| How to complete this task |
Every line below is to be copied exactly, with the pictures left out.

Records from a data source
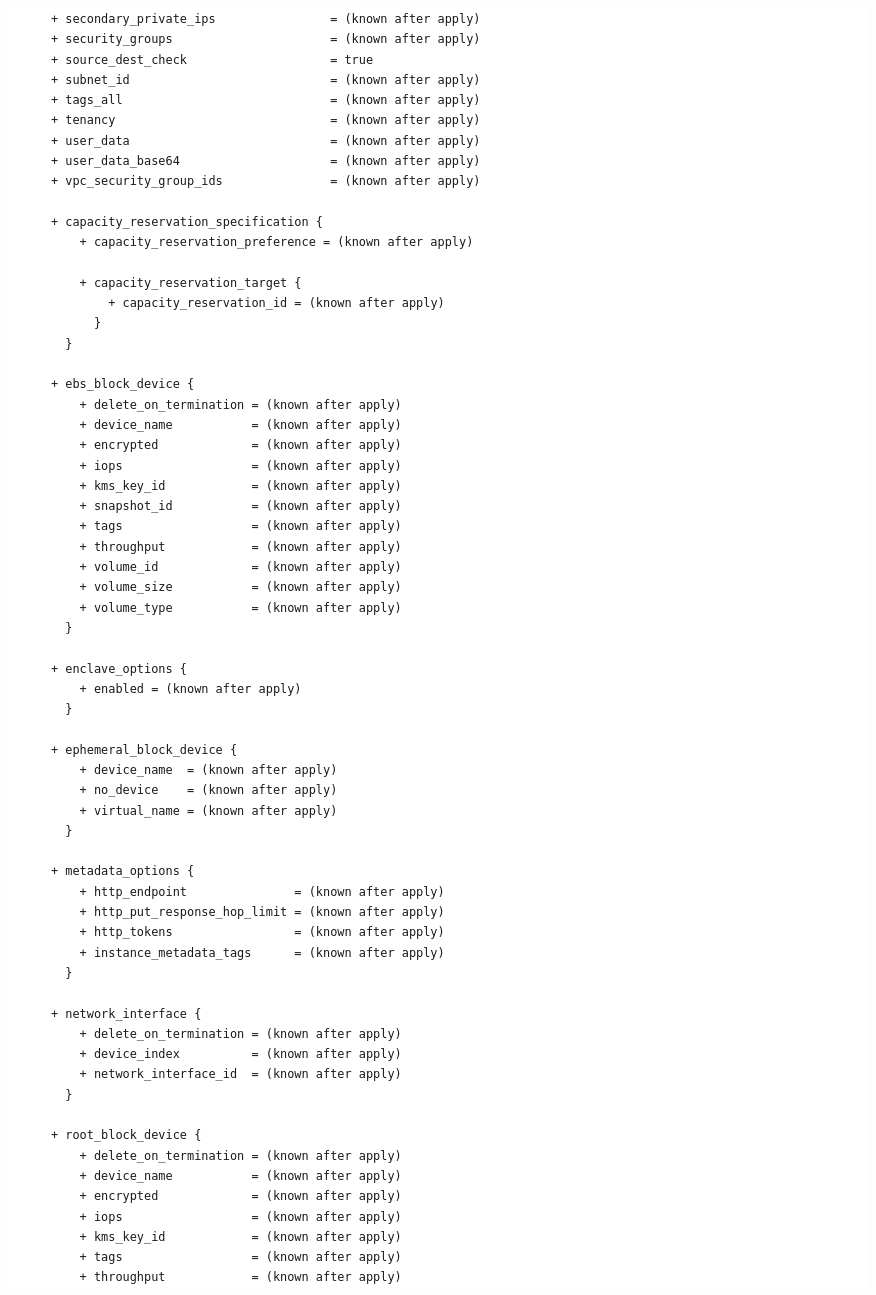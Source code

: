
```
      + secondary_private_ips                = (known after apply)
      + security_groups                      = (known after apply)
      + source_dest_check                    = true
      + subnet_id                            = (known after apply)
      + tags_all                             = (known after apply)
      + tenancy                              = (known after apply)
      + user_data                            = (known after apply)
      + user_data_base64                     = (known after apply)
      + vpc_security_group_ids               = (known after apply)

      + capacity_reservation_specification {
          + capacity_reservation_preference = (known after apply)

          + capacity_reservation_target {
              + capacity_reservation_id = (known after apply)
            }
        }

      + ebs_block_device {
          + delete_on_termination = (known after apply)
          + device_name           = (known after apply)
          + encrypted             = (known after apply)
          + iops                  = (known after apply)
          + kms_key_id            = (known after apply)
          + snapshot_id           = (known after apply)
          + tags                  = (known after apply)
          + throughput            = (known after apply)
          + volume_id             = (known after apply)
          + volume_size           = (known after apply)
          + volume_type           = (known after apply)
        }

      + enclave_options {
          + enabled = (known after apply)
        }

      + ephemeral_block_device {
          + device_name  = (known after apply)
          + no_device    = (known after apply)
          + virtual_name = (known after apply)
        }

      + metadata_options {
          + http_endpoint               = (known after apply)
          + http_put_response_hop_limit = (known after apply)
          + http_tokens                 = (known after apply)
          + instance_metadata_tags      = (known after apply)
        }

      + network_interface {
          + delete_on_termination = (known after apply)
          + device_index          = (known after apply)
          + network_interface_id  = (known after apply)
        }

      + root_block_device {
          + delete_on_termination = (known after apply)
          + device_name           = (known after apply)
          + encrypted             = (known after apply)
          + iops                  = (known after apply)
          + kms_key_id            = (known after apply)
          + tags                  = (known after apply)
          + throughput            = (known after apply)
```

| Exercise response |
Source code

:
```
      + secondary_private_ips                = (known after apply)
      + security_groups                      = (known after apply)
      + source_dest_check                    = true
      + subnet_id                            = (known after apply)
      + tags_all                             = (known after apply)
      + tenancy                              = (known after apply)
      + user_data                            = (known after apply)
      + user_data_base64                     = (known after apply)
      + vpc_security_group_ids               = (known after apply)

      + capacity_reservation_specification {
          + capacity_reservation_preference = (known after apply)

          + capacity_reservation_target {
              + capacity_reservation_id = (known after apply)
            }
        }

      + ebs_block_device {
          + delete_on_termination = (known after apply)
          + device_name           = (known after apply)
          + encrypted             = (known after apply)
          + iops                  = (known after apply)
          + kms_key_id            = (known after apply)
          + snapshot_id           = (known after apply)
          + tags                  = (known after apply)
          + throughput            = (known after apply)
          + volume_id             = (known after apply)
          + volume_size           = (known after apply)
          + volume_type           = (known after apply)
        }

      + enclave_options {
          + enabled = (known after apply)
        }

      + ephemeral_block_device {
          + device_name  = (known after apply)
          + no_device    = (known after apply)
          + virtual_name = (known after apply)
        }

      + metadata_options {
          + http_endpoint               = (known after apply)
          + http_put_response_hop_limit = (known after apply)
          + http_tokens                 = (known after apply)
          + instance_metadata_tags      = (known after apply)
        }

      + network_interface {
          + delete_on_termination = (known after apply)
          + device_index          = (known after apply)
          + network_interface_id  = (known after apply)
        }

      + root_block_device {
          + delete_on_termination = (known after apply)
          + device_name           = (known after apply)
          + encrypted             = (known after apply)
          + iops                  = (known after apply)
          + kms_key_id            = (known after apply)
          + tags                  = (known after apply)
          + throughput            = (known after apply)
```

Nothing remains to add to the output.